The data comes from cutting-edge instruments like the James Webb Space Telescope, capable of analyzing planetary atmospheres through transit spectroscopy. But these analyses, though precise, rely on models. Uncertainties about exact atmospheric conditions make any interpretation still fragile.


The study of Earth's climate change offers a useful parallel: the distinction between detection and attribution. On Earth, the anthropogenic origin of global warming is firmly established by converging data. In the case of exoplanets, detections are still too isolated, and signal interpretation remains subject to debate.

How do scientists detect signs of life on exoplanets?

The primary tool is spectroscopy, which involves analyzing starlight as it passes through an exoplanet's atmosphere. Certain wavelengths are absorbed by specific molecules, allowing their presence to be identified remotely.

Gases like ozone, methane, or certain sulfur compounds are considered potential biosignatures. But their presence can also result from abiotic processes. This is why cross-confirmation by multiple instruments or methods is essential.

For now, this spectroscopy remains an indirect method. No technical means yet exist to send a probe to an exoplanet dozens or hundreds of light-years away to directly analyze its atmosphere or surface.

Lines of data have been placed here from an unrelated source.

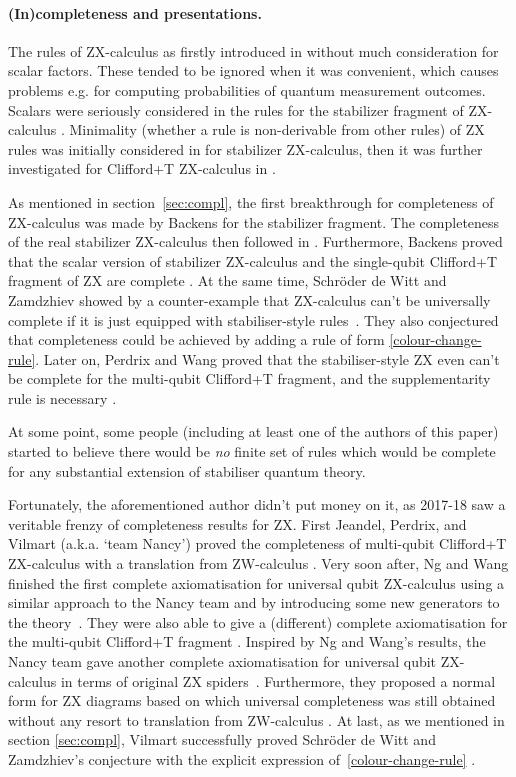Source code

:\documentclass[11pt]{article}
\theoremstyle{definition}
\begin{document}
{\paragraph{(In)completeness and presentations.}
The rules of ZX-calculus as firstly introduced in \cite{CD2} without much consideration for scalar factors. These tended to be ignored when it was convenient, which causes problems e.g. for computing probabilities of quantum measurement outcomes. Scalars were seriously considered in the rules for the stabilizer fragment of ZX-calculus \cite{backens_making_2015}.  Minimality (whether a rule is non-derivable from other rules) of ZX rules was initially considered in \cite{bpw2020} for stabilizer ZX-calculus, then it was further investigated for Clifford+T ZX-calculus in \cite{BorunMSc}.

As mentioned in section~\ref{sec:compl}, the first breakthrough for completeness of ZX-calculus was made by Backens \cite{Backens} for the  stabilizer fragment. The completeness of the real stabilizer ZX-calculus then followed in \cite{perdrixpivoting}. Furthermore, Backens proved that the scalar version of stabilizer ZX-calculus and the single-qubit Clifford+T fragment of ZX are complete  \cite{backens_making_2015, Backens2}. At the same time, Schr\"oder de Witt and Zamdzhiev showed by a counter-example that ZX-calculus can't be universally complete if it is just equipped with stabiliser-style rules~\cite{Vladimir}. They also conjectured that completeness could be achieved by adding a rule of form  
\eqref{colour-change-rule}. Later on, Perdrix and Wang proved that the stabiliser-style ZX even can't be complete for the multi-qubit Clifford+T fragment, and the supplementarity rule is necessary \cite{PerdrixWang}.

At some point, some people (including at least one of the authors of this paper) started to believe there would be \textit{no} finite set of rules which would be complete for any substantial extension of stabiliser quantum theory.

Fortunately, the aforementioned author didn't put money on it, as 2017-18 saw a veritable frenzy of completeness results for ZX. First Jeandel, Perdrix, and Vilmart (a.k.a. `team Nancy') proved the completeness of multi-qubit Clifford+T ZX-calculus with a translation from ZW-calculus \cite{jeandel2018complete}. Very soon after, Ng and Wang finished the first complete axiomatisation for universal qubit ZX-calculus using a similar approach to the Nancy team and by introducing some new generators to the theory~\cite{ng2017universal}. They were also able to give a (different) complete axiomatisation for the multi-qubit Clifford+T fragment \cite{ngwang2, hadzihasanovic2018two}. Inspired by Ng and Wang's results, the Nancy team gave another complete axiomatisation for universal qubit ZX-calculus in terms of original ZX spiders~\cite{jeandel2018diagrammatic}. Furthermore, they proposed a normal form for ZX diagrams based on which universal completeness was still obtained without any resort to translation from ZW-calculus \cite{jpvnormalform}. At last, as we mentioned in section \ref{sec:compl}, Vilmart successfully proved Schr\"oder de Witt and Zamdzhiev's conjecture with the explicit expression of~\eqref{colour-change-rule} \cite{vilmart2019near}.


}
\end{document}
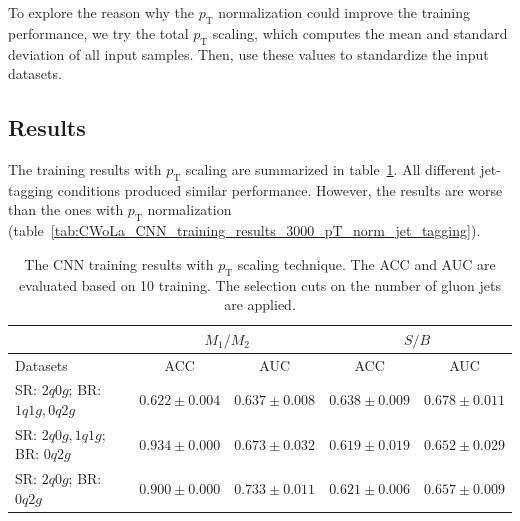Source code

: \documentclass[12pt]{article}
\begin{document}
    To explore the reason why the $p_\text{T}$ normalization could improve the training performance, we try the total $p_{\text{T}}$ scaling, which computes the mean and standard deviation of all input samples. Then, use these values to standardize the input datasets.

    \subsection{Results}%
    \label{sub:results}
        The training results with $p_{\text{T}}$ scaling are summarized in table~\ref{tab:CWoLa_CNN_training_results_3000_jet_tagging_pT_scaling}. All different jet-tagging conditions produced similar performance. However, the results are worse than the ones with $p_{\text{T}}$ normalization (table~\ref{tab:CWoLa_CNN_training_results_3000_pT_norm_jet_tagging}).
        \begin{table}[htpb]
            \centering
            \caption{The CNN training results with $p_{\text{T}}$ scaling technique. The ACC and AUC are evaluated based on 10 training. The selection cuts on the number of gluon jets are applied.}
            \label{tab:CWoLa_CNN_training_results_3000_jet_tagging_pT_scaling}
            \begin{tabular}{l|cc|cc}
                                             & \multicolumn{2}{c|}{$M_1 / M_2$}      & \multicolumn{2}{c}{$S / B$}           \\ \hline
                Datasets                     & ACC               & AUC               & ACC               & AUC               \\ \hline
                SR: $2q0g$; BR: $1q1g, 0q2g$ & $0.622 \pm 0.004$ & $0.637 \pm 0.008$ & $0.638 \pm 0.009$ & $0.678 \pm 0.011$ \\
                SR: $2q0g, 1q1g$; BR: $0q2g$ & $0.934 \pm 0.000$ & $0.673 \pm 0.032$ & $0.619 \pm 0.019$ & $0.652 \pm 0.029$ \\
                SR: $2q0g$; BR: $0q2g$       & $0.900 \pm 0.000$ & $0.733 \pm 0.011$ & $0.621 \pm 0.006$ & $0.657 \pm 0.009$
            \end{tabular}
        \end{table}
\end{document}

Why is caution necessary in the search for extraterrestrial life?

The impact of announcing extraterrestrial life would be immense. The scientific community therefore cannot afford any approximation. Several past cases, like the disputed detection of phosphine on Venus or the analysis of the ALH84001 meteorite, have shown how quickly hasty interpretations can collapse under deeper scrutiny.

Exoplanets are by definition distant, and available data is limited. The risk of misinterpretation is all the greater since the very notion of "life" could encompass forms very different from what we know on Earth.

The search continues, driven by increasingly powerful instruments and a collective commitment to rigor. In this field, caution is not synonymous with skepticism, but with seriousness.